Planet Earth II
Planet Earth II is quickly becoming some of the most popular television of the year, and it’s easy to see why. 10.6 million viewers tuned in on Sunday night to watch a series that required incredible amounts of skill, knowledge and money – not to mention 117 filming trips to 40 different countries – to make. Add all this to the voice of David Attenborough, whose narration echoes both his unique lifetime of experience and his childlike wonder which remains, and the show was always going to be a hit. But since Attenborough’s shows have always been popular, what is it about this one, and the timing of it, that has made it the notable public sensation that it is?
Planet Earth shows us certain animals like never before. It gets up close, with incredible camera angles. Expertise and bravery from the camera men involved, alongside clever use of remotely operated cameras, allow us to view animals in minute detail, and even see them as though they are running past us. Yet despite the new technology, the animals are presented in the way we’ve become accustomed to. As much as the hundreds upon hundreds of hours of footage taken in the making of this show is as pure an insight into animal behaviour as we’ll get on TV, it is presented in a way that gives these creatures an enhanced human side, much like we have become accustomed to in animated films, or most recently, in TV adverts such as this years offering from John Lewis.
We see these animals in all their glory, but at the same time there is an emphasis on their similarities with us. We only have to look to the shows official twitter pages to see how they compare them to more human stories – BBC Earth’s twitter page has a tongue in cheek tweet where it shows a large group of flamingos moving together, with the tagline ‘When there’s free cake on the other side of the office.’
This is evident across the show as a whole.
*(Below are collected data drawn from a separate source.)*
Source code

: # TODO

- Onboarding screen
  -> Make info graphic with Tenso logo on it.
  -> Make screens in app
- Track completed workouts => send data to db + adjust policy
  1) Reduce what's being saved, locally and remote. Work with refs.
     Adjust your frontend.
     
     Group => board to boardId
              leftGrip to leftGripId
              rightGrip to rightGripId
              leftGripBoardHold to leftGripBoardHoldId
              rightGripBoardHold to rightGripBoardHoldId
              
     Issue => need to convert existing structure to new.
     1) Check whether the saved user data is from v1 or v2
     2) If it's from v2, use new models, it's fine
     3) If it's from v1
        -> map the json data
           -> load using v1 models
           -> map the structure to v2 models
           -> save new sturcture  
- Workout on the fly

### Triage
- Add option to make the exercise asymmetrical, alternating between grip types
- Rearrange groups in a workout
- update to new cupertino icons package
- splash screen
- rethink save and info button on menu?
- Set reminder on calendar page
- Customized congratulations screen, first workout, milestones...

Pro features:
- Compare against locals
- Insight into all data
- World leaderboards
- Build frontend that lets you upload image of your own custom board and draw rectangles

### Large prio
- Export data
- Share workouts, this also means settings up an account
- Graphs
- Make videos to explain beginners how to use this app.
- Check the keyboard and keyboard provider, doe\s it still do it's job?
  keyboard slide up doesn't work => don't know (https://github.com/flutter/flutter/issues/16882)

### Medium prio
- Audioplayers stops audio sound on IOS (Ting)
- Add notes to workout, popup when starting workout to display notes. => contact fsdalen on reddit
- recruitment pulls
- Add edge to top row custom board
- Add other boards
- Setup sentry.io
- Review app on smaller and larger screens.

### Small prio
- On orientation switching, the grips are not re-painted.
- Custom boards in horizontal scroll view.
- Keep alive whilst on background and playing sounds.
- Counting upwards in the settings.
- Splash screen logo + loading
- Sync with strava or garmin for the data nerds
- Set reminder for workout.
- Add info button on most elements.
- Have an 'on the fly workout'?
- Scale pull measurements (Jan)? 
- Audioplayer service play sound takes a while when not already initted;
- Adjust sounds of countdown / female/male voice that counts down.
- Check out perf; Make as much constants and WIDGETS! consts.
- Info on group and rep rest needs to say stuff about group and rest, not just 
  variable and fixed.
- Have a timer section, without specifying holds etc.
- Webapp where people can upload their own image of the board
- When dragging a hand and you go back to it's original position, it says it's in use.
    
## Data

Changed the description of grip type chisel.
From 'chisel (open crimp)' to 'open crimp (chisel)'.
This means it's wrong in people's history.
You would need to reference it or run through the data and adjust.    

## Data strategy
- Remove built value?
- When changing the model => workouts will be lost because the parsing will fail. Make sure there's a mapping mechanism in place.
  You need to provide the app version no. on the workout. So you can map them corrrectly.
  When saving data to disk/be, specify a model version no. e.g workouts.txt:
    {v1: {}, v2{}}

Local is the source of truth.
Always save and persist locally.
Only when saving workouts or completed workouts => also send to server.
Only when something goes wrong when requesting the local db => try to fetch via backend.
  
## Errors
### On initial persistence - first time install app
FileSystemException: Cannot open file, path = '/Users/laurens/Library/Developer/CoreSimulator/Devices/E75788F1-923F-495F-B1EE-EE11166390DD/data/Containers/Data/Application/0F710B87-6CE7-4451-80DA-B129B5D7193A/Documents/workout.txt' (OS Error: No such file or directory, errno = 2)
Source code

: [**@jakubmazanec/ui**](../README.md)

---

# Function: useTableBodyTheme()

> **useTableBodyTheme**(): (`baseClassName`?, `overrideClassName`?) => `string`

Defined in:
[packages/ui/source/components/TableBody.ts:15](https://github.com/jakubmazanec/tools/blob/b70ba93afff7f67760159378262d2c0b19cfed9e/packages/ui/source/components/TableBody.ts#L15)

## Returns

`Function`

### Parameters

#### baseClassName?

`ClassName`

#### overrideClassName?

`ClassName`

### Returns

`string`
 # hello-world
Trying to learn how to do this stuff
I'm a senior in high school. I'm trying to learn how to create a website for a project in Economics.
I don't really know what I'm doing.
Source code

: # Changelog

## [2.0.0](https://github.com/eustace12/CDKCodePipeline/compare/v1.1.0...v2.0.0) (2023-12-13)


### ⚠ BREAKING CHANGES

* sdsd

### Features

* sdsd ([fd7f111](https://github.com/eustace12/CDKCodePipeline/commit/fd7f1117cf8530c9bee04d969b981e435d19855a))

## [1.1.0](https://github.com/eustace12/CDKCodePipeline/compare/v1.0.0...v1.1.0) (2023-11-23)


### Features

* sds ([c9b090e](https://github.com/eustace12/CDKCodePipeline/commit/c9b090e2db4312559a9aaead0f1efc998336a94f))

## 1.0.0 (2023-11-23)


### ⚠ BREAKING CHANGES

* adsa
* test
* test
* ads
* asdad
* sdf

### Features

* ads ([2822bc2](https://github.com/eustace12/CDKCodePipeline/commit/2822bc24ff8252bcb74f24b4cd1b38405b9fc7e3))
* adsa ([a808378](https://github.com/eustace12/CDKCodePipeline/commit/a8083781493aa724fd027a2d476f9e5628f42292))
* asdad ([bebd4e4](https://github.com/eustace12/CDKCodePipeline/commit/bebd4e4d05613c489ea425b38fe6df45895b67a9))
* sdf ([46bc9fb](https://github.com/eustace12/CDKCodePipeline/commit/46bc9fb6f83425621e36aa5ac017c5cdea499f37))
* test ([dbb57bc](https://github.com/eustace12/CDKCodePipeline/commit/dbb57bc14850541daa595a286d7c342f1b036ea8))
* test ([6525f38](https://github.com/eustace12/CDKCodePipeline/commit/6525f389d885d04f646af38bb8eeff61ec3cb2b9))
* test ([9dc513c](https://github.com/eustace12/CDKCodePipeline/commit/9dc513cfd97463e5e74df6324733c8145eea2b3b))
Each brilliantly edited segment is almost like a short film in itself, with carefully chosen shots and subtly employed music to build the tension, and many of them have their own heroes and villains. If you were cheering on the Ibex, and hating the fox that chased them, it’s partly because they’re ‘cute’, but also because as much as the footage is real and true to life, the story attached is similar to one that might be told by great storytellers like Roald Dahl. If you want a different story, put the show on mute and imagine the creature chasing the Ibex is Fantastic Mr Fox, and the whole scene might take on a different complexion.
This doesn’t make the show any less impressive. And these little stories all marry together so well it’s hard not to imagine a director shouting over it all: ‘Cut! That was great snakes, but can we try it one more time?’ likewise, it’s just as powerful. It is a nature documentary that makes the viewer feel rather than think, and the cruelty of the animal kingdom often hits home.
One person tweeted ironically: ‘when u think uni is stressful but then u watch #planetearth2 and realise u didn’t have to outrun racer snakes the day u were born so alls gd’. And while most people won’t take the comparisons with ourselves quite so literally, the reality of the scenes on show make it the ultimate escape; television that not only distracts us from any nagging issues or concerns on a Sunday night, but also reminds us of the epic world around us and makes them feel, by comparison, smaller.
This is certainly part of its appeal. Reaction on twitter has varied from the simple joy of watching a bear dance to the declaration that ‘Attenborough on a Sunday night is like a gift reminding us the world is still an amazing place despite mankind.’ So perhaps even though there is a little too much of ‘us’ put into the show, by its makers and by ourselves as viewers, for it to be as educational and informative as aspects of the genre that have come before, it can certainly be forgiven. Whether it’s the technology and skill used, the stories told, or the imagery presented that entrances us as viewers isn’t as important as the fact that it is incredible television, showcasing the beauty of the world around us at a time when people may well need reminded of it.